5 Best Practices Using XQuery

This chapter offers a series of best practices for creating data services using XQuery. The chapter introduces a data service design model, and describes a conceptual model for layering data services to maximize management, maintainability, and reusability.

This chapter includes the following topics:

Section 5.1, "Introducing Data Service Design"
Section 5.2, "Understanding Data Service Design Principles"
Section 5.3, "Applying Data Service Implementation Guidelines"

5.1 Introducing Data Service Design

When designing data services, you should strive to maximize the ability to maintain, manage, and reuse queries. One approach is to adopt a layered design model that partitions services into the following levels:

Application Services. Data services at the Application Services level are defined by client application requirements. Functions defined in this layer can additionally be used to constraint queries and to aggregate data, among other tasks.
Logical Services. The Logical Services contain functions that perform general purpose logical operations and transformations on data accessed through Canonical and Physical Services.
Canonical Services. Data services defined at the Canonical Services level normalize data obtained from the Physical Services level.
Physical Services. The Physical Services are defined by the system based on introspection of physical data sources. The system creates data service functions that retrieve all rows in a table, offering the greatest flexibility for data service functions defined in higher layers. The system also defines relationships between data services, as required.

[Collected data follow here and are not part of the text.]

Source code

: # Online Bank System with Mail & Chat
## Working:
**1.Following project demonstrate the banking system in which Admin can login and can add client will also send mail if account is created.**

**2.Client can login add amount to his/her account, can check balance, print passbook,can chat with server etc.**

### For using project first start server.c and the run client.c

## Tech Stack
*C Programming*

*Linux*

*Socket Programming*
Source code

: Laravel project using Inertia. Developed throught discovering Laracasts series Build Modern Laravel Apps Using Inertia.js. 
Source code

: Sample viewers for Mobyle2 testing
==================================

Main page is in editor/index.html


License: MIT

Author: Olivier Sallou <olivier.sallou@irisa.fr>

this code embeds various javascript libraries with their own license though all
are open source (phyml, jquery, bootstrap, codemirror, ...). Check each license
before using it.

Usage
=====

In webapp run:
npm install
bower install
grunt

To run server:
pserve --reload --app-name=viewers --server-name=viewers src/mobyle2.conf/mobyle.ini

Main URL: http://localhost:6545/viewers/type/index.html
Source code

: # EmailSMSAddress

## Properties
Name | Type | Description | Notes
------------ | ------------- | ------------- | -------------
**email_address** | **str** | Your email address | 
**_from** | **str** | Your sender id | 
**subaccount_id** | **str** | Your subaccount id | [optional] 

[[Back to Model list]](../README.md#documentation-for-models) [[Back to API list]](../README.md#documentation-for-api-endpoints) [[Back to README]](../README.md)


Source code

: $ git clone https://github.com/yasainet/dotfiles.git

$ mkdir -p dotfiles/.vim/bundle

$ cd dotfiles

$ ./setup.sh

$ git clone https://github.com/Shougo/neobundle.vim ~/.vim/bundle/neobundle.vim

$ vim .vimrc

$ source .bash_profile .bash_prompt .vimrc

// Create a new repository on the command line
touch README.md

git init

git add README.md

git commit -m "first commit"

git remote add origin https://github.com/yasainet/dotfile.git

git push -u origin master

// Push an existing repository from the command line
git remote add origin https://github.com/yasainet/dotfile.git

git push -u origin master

Figure 5-1 illustrates the data service design model.

Figure 5-1 Data Service Design Model

Description of "Figure 5-1 Data Service Design Model"

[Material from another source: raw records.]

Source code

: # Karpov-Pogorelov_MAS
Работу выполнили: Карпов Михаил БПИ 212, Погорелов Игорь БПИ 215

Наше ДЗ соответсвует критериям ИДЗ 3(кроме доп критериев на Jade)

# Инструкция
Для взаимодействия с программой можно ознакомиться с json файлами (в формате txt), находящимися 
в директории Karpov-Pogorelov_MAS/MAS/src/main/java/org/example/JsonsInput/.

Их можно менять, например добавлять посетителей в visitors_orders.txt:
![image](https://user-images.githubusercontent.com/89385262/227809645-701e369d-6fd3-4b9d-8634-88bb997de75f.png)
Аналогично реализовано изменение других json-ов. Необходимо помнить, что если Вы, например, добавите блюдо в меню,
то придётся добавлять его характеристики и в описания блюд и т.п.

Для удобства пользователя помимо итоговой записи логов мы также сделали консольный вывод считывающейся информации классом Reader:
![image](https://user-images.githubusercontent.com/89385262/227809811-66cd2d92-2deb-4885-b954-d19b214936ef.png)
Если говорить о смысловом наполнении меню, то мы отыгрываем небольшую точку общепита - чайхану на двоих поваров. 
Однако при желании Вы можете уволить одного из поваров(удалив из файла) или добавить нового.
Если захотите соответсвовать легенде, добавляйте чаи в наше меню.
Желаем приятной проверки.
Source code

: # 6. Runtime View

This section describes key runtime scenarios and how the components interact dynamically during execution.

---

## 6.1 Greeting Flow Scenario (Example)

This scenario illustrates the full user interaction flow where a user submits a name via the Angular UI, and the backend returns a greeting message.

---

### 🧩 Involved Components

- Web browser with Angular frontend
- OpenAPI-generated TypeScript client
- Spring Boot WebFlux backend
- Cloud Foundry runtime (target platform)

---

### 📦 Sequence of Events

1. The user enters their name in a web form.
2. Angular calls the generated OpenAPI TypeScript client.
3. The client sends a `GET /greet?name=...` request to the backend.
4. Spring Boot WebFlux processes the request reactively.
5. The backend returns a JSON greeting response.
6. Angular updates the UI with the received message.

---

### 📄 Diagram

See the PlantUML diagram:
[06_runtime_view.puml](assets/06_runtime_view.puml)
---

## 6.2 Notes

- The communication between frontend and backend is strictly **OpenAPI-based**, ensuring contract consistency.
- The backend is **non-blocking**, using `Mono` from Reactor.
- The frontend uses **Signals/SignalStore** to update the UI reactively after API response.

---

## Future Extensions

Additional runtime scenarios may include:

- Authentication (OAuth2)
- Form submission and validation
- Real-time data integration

Using this design model, you can design and develop data services in the following manner:

Develop the Physical Services based on introspection of physical data sources.
Define the Application Services based on precise client application requirements.
Design the Canonical Services to normalize and create relationships between data accessed using the Physical Services.
Design the Logical Services to manipulate and transform data accessed through the Canonical and Physical Services, providing general purpose reusable services to the Application Services layer.
Work through the layers from the top down, determining optimal functions for each level and factoring out reusable queries.

5.2 Understanding Data Service Design Principles

This section describes best practices for designing and developing services at each layer of the data service design model. Table 5-1 describes the data service design principles.

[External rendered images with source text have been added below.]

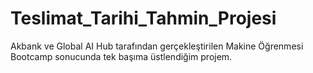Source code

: # Teslimat_Tarihi_Tahmin_Projesi
Akbank ve Global AI Hub tarafından gerçekleştirilen Makine Öğrenmesi Bootcamp sonucunda tek başıma üstlendiğim projem. 
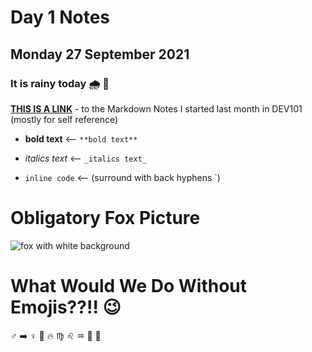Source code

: # Day 1 Notes
## Monday 27 September 2021
### It is rainy today :cloud_with_rain: :rainbow:

[**THIS IS A LINK**](https://github.com/fora-heims/LAB-01b-markdown-notes-in-github/blob/main/day-1/notes.md) - to the Markdown Notes I started last month in DEV101 (mostly for self reference)

* **bold text** <--
`**bold text**`

* _italics text_ <--
`_italics text_`

* `inline code` <--
(surround with back hyphens `)

# Obligatory Fox Picture

![fox with white background](https://media.istockphoto.com/photos/red-fox-picture-id93215970?k=20&m=93215970&s=612x612&w=0&h=hw_kAcIIvihlayrppV-PnOc85e-0gXUFgI56qY1sg8k=)

# What Would We Do Without Emojis??!! :wink:

:male_sign:
:arrow_right:
:female_sign:
:fox_face:
:fire:
:virgo:
:leo:
:aquarius:
:rainbow:
:unicorn:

Table 5-1 Data Service Design Principles

Level	Design Principle	Description
Application Services	Base design on client needs	Design data services and queries at the Application Services level specifically tuned to client needs, using functions defined at the Logical and Canonical Service levels.
	Nest or relate information, as required by the application	Use the XML practice of nesting related information in a single XML structure. Alternatively, use navigation functions to relate associated information, as required by the application.
	Introduce constraints at the highest level	Oracle Data Service Integrator propagates constraints down function levels when generating queries. By keeping constraints, such as function parameters, at the highest level, you encourage reuse of lower level functions and permit the system to efficiently optimize the final generated query.
	Aggregate data at the highest level	Aggregate data in functions at the highest level possible, preferably at the Application Services level.
Logical Services	Create common functions to serve multiple applications	Design functions that provide common services required by applications. Base function design at the Logical Services level on requirements already established at the Application Services level, based on client needs.
	Refactor to reduce the number of functions	Refactor the functions, as necessary, to reduce the overall number of functions to as few as possible. This reduces complexity, simplifies documentation, and eases future maintenance.
Canonical Services	Use function defined in the Physical Services level	Create (public) read functions can then all be expressed in terms of the main "get all instances" function.
Canonical Services	Create navigation functions to represent relationships	Use separate data services with relationships (implemented through navigation functions) rather than nesting data. For example, create navigation functions to relate customers and orders or customers and addresses instead of nesting this information. This keeps data services and their queries small, making them more manageable, maintainable, and reusable.
	Define keys to improve performance	Defining keys enables the system to use this information when optimizing queries.
	Establish relationships between unique identifiers and primary keys	Establish relationships between unique identifiers or primary keys that refer to the same data (such as Customer ID or SSN) but vary across multiple data sources. You can use either of the following methods: Create navigation functions to create relationships between the data. Create a new table in the database to relate the unique identifiers and primary keys.
Physical Services	Employ functions that get all records	Using protected functions that get all records at the Physical Services level provides the system with the most flexibility to optimize data access based on constraints specified in higher level functions.
	Do not perform data type transformations	The system is unable to generate optimizations based on constraints specified at higher levels when data type transformations are performed at the Physical Services level.
	Do not aggregate	Use aggregates at the highest level possible to enable the system to optimize data access.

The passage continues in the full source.